TCF-1 controls T_reg cell functions that regulate inflammation, CD8⁺ T cell cytotoxicity and severity of colon cancer

The transcription factor TCF-1 is essential for the development and function of regulatory T (T_reg) cells; however, its function is poorly understood. Here, we show that TCF-1 primarily suppresses transcription of genes that are co-bound by Foxp3. Single-cell RNA-sequencing analysis identified effector memory T cells and central memory T_reg cells with differential expression of Klf2 and memory and activation markers. TCF-1 deficiency did not change the core T_reg cell transcriptional signature, but promoted alternative signaling pathways whereby T_reg cells became activated and gained gut-homing properties and characteristics of the T_H17 subset of helper T cells.
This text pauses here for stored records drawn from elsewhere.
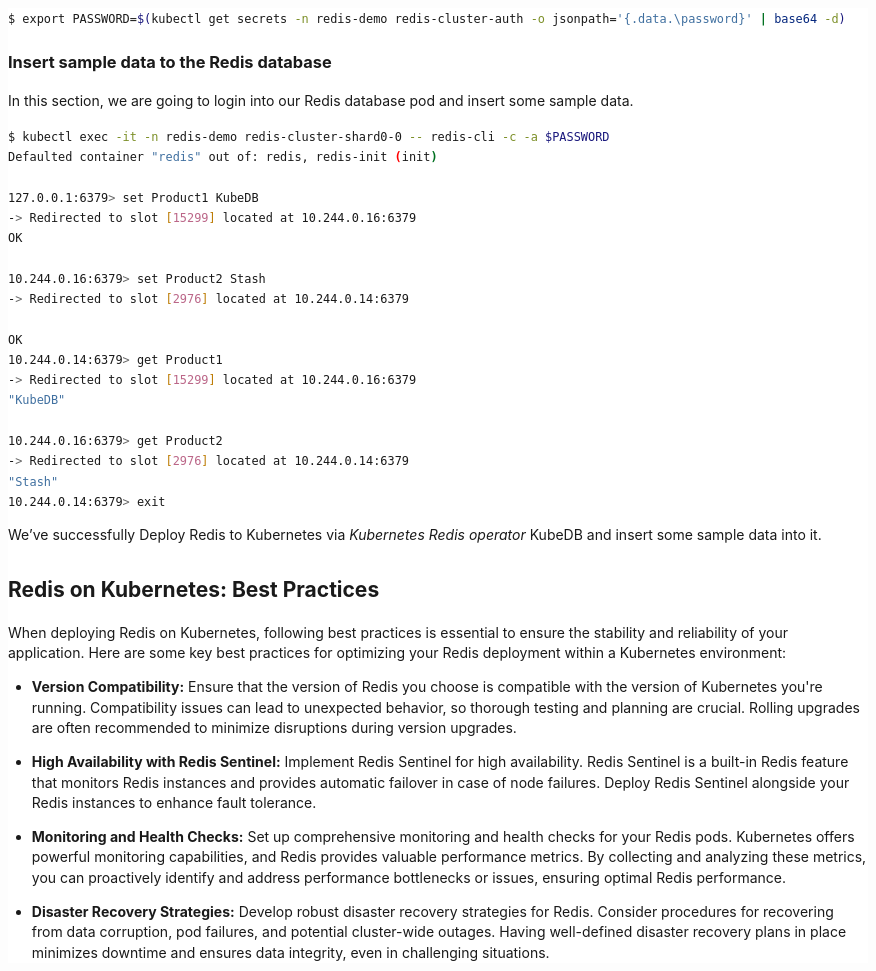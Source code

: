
 ```bash
$ export PASSWORD=$(kubectl get secrets -n redis-demo redis-cluster-auth -o jsonpath='{.data.\password}' | base64 -d)
``` 
### Insert sample data to the Redis database
In this section, we are going to login into our Redis database pod and insert some sample data.

```bash
$ kubectl exec -it -n redis-demo redis-cluster-shard0-0 -- redis-cli -c -a $PASSWORD
Defaulted container "redis" out of: redis, redis-init (init)

127.0.0.1:6379> set Product1 KubeDB
-> Redirected to slot [15299] located at 10.244.0.16:6379
OK

10.244.0.16:6379> set Product2 Stash
-> Redirected to slot [2976] located at 10.244.0.14:6379

OK
10.244.0.14:6379> get Product1
-> Redirected to slot [15299] located at 10.244.0.16:6379
"KubeDB"

10.244.0.16:6379> get Product2
-> Redirected to slot [2976] located at 10.244.0.14:6379
"Stash"
10.244.0.14:6379> exit
```
We’ve successfully Deploy Redis to Kubernetes via *Kubernetes Redis operator* KubeDB and insert some sample data into it.

## Redis on Kubernetes: Best Practices
When deploying Redis on Kubernetes, following best practices is essential to ensure the stability and reliability of your application. Here are some key best practices for optimizing your Redis deployment within a Kubernetes environment:

* **Version Compatibility:** Ensure that the version of Redis you choose is compatible with the version of Kubernetes you're running. Compatibility issues can lead to unexpected behavior, so thorough testing and planning are crucial. Rolling upgrades are often recommended to minimize disruptions during version upgrades.

* **High Availability with Redis Sentinel:** Implement Redis Sentinel for high availability. Redis Sentinel is a built-in Redis feature that monitors Redis instances and provides automatic failover in case of node failures. Deploy Redis Sentinel alongside your Redis instances to enhance fault tolerance.

* **Monitoring and Health Checks:** Set up comprehensive monitoring and health checks for your Redis pods. Kubernetes offers powerful monitoring capabilities, and Redis provides valuable performance metrics. By collecting and analyzing these metrics, you can proactively identify and address performance bottlenecks or issues, ensuring optimal Redis performance.

* **Disaster Recovery Strategies:** Develop robust disaster recovery strategies for Redis. Consider procedures for recovering from data corruption, pod failures, and potential cluster-wide outages. Having well-defined disaster recovery plans in place minimizes downtime and ensures data integrity, even in challenging situations.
TCF-1-deficient T_reg cells strongly suppressed T cell proliferation and cytotoxicity, but were compromised in controlling CD4⁺ T cell polarization and inflammation. In mice with polyposis, T_reg cell–specific TCF-1 deficiency promoted tumor growth. Consistently, tumor-infiltrating T_reg cells of patients with colorectal cancer showed lower TCF-1 expression and increased T_H17 expression signatures compared to adjacent normal tissue and circulating T cells. Thus, T_reg cell–specific TCF-1 expression differentially regulates T_H17-mediated inflammation and T cell cytotoxicity, and can determine colorectal cancer outcome.